It's the texture that differs this bread from any other type of bread. It's extremely fluffy, soft and tender. This is achieved due to the use of water roux – 1 part bread flour is being cooked in 5 parts of water to 65ºC. The water roux keeps baked breads moist, soft and fresh for days. The reason – when cooked to 65ºC “the gluten in the flour and water mixture would absorb the moisture and become leavened. When tangzhonog is added into other ingredients of the bread, the bread dough will be heightened and produces softer bread.” - this is how Christine explains it.

We've made this recipe several times and it indeed produces the most fluffiest bread we've ever made. The only problem is that the dough is very wet and the easiest way to knead it is using an electric mixer – sometimes the 15-20 minutes of kneading are really challenging for our hand mixer. But it's been a fortnight since we're having the so longed Kmix stand mixer and she's giving us a very helpful hand in the kneading. But I still haven't come out with a name for her. For now I'm calling her “The Red Gorgeous”.

The dough is equally good as for a loaf bread as well for small buns, plain or stuffed with cheese, dry fruits, bacon, herbs, etc...

This week we even baked kozunak(rich Easter bread, no matter Easter is months away) using the tangzhong starter and it was superb.
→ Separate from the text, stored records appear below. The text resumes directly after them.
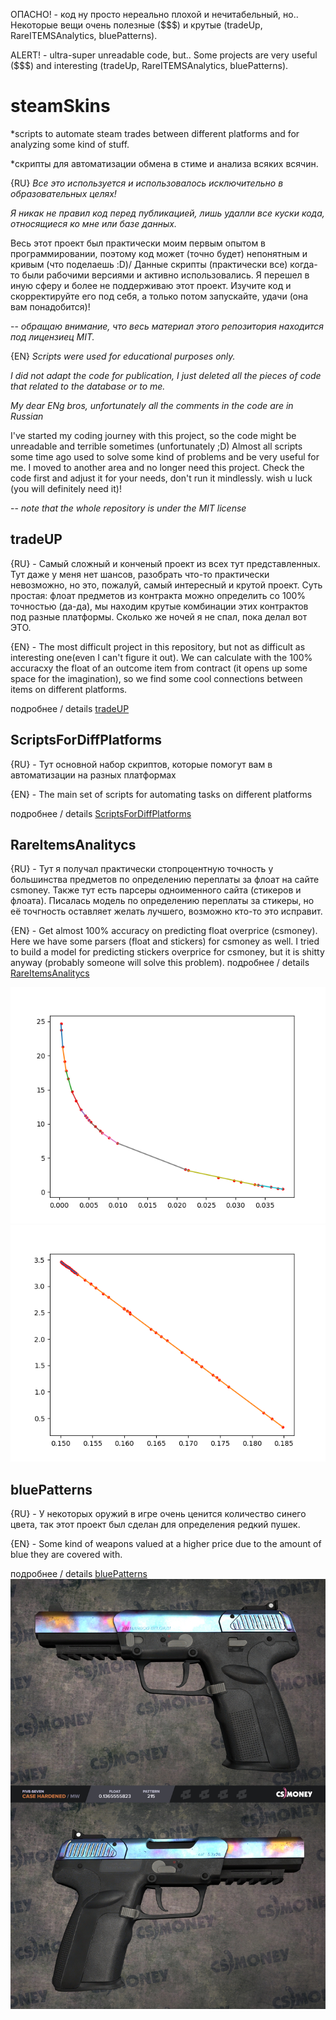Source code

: ОПАСНО! - код ну просто нереально плохой и нечитабельный, но.. Некоторые вещи очень полезные ($$$) и крутые (tradeUp, RareITEMSAnalytics, bluePatterns).

ALERT! - ultra-super unreadable code, but.. Some projects are very useful ($$$) and interesting (tradeUp, RareITEMSAnalytics, bluePatterns).


# steamSkins
*scripts to automate steam trades between different platforms and for analyzing some kind of stuff.

*скрипты для автоматизации обмена в стиме и анализа всяких всячин.

{RU}
*Все это используется и использовалось исключительно в образовательных целях!*

*Я никак не правил код перед публикацией, лишь удалли все куски кода, относящиеся ко мне или базе данных.*

Весь этот проект был практически моим первым опытом в программировании, поэтому код может (точно будет) непонятным и кривым (что поделаешь :D)/
Данные скрипты (практически все) когда-то были рабочими версиями и активно использовались. Я перешел в иную сферу и более не поддерживаю этот проект.
Изучите код и скорректируйте его под себя, а только потом запускайте, удачи (она вам понадобится)!

-- *обращаю внимание, что весь материал этого репозитория находится под лицензиец MIT.*





{EN}
*Scripts were used for educational purposes only.*

*I did not adapt the code for publication, I just deleted all the pieces of code that related to the database or to me.*

*My dear ENg bros, unfortunately all the comments in the code are in Russian*

I've started my coding journey with this project, so the code might be unreadable and terrible sometimes (unfortunately ;D)
Almost all scripts some time ago used to solve some kind of problems and be very useful for me. I moved to another area and no longer need this project.
Сheck the code first and adjust it for your needs, don't run it mindlessly. wish u luck (you will definitely need it)!

-- *note that the whole repository is under the MIT license*

## tradeUP
{RU} - Самый сложный и конченый проект из всех тут представленных. Тут даже у меня нет шансов, разобрать что-то практически невозможно, но это, пожалуй, самый интересный и крутой проект. Суть простая: флоат предметов из контракта можно определить со 100% точностью (да-да), мы находим крутые комбинации этих контрактов под разные платформы. Сколько же ночей я не спал, пока делал вот ЭТО.

{EN} - The most difficult project in this repository, but not as difficult as interesting one(even I can't figure it out). We can calculate with the 100% accuracxy the float of an outcome item from contract (it opens up some space for the imagination), so we find some cool connections between items on different platforms.

подробнее / details [tradeUP](tradeUP)

## ScriptsForDiffPlatforms
{RU} - Тут основной набор скриптов, которые помогут вам в автоматизации на разных платформах

{EN} - The main set of scripts for automating tasks on different platforms

подробнее / details [ScriptsForDiffPlatforms](ScriptsForDiffPlatforms)

## RareItemsAnalitycs
{RU} - Тут я получал практически стопроцентную точность у большинства предметов по определению переплаты за флоат на сайте csmoney. Также тут есть парсеры одноименного сайта (стикеров и флоата). Писалась модель по определению переплаты за стикеры, но её точгность оставляет желать лучшего, возможно кто-то это исправит.

{EN} - Get almost 100% accuracy on predicting float overprice (csmoney). Here we have some parsers (float and stickers) for csmoney as well. I tried to build a model for predicting stickers overprice for csmoney, but it is shitty anyway (probably someone will solve this problem).
подробнее / details [RareItemsAnalitycs](RareItemsAnalitycs)

![AKPointDisarrayFactoryNew](RareItemsAnalitycs/csMoneyFloatsSorting/AKPointDisarrayFactoryNew2021_08-11_01_33_08.png)
![AKPointDisarrayFieldTested](RareItemsAnalitycs/csMoneyFloatsSorting/AKPointDisarrayFieldTested2021_08-10_21_44_07.png)

## bluePatterns
{RU} - У некоторых оружий в игре очень ценится количество синего цвета, так этот проект был сделан для определения редкий пушек.

{EN} - Some kind of weapons valued at a higher price due to the amount of blue they are covered with.

подробнее / details [bluePatterns](bluePatterns)
![case hardened](bluePatterns/test_images/b1.jpg)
Drop by the FFO site to see how everybody's tangzhong bread turned out.

Tangzhong Bread Recipe
Adapted from Christine's Recipes

For the Tangzhong
  • 30 gr flour;
  • 150 gr cold water.
For the Dough:
  • 350 gr strong flour;
  • 5 gr instant yeast (or 15 gr fresh yeast);
  • 55 gr sugar(for not so sweet bread we're using 15gr);
  • 5 gr salt;
  • 1 egg;
  • 125 gr milk (buttermilk works too);
  • 120 gr tangzhong;
  • 30 gr butter, melted and cooled.
For Glazing:
  • the rest of the tangzhong - it adds gloss and nice golden colour to the crust during baking.
Note: Very strong flour is needed for making this bread, because the higher the gluten content – the more moisture would be absorbed. Otherwise the dough would be extremely wet. We've tried the recipe with all purpose flour and had to add 100 more grams of flour in order to obtain a workable dough. All the same, it produced the same soft and fluffy bread.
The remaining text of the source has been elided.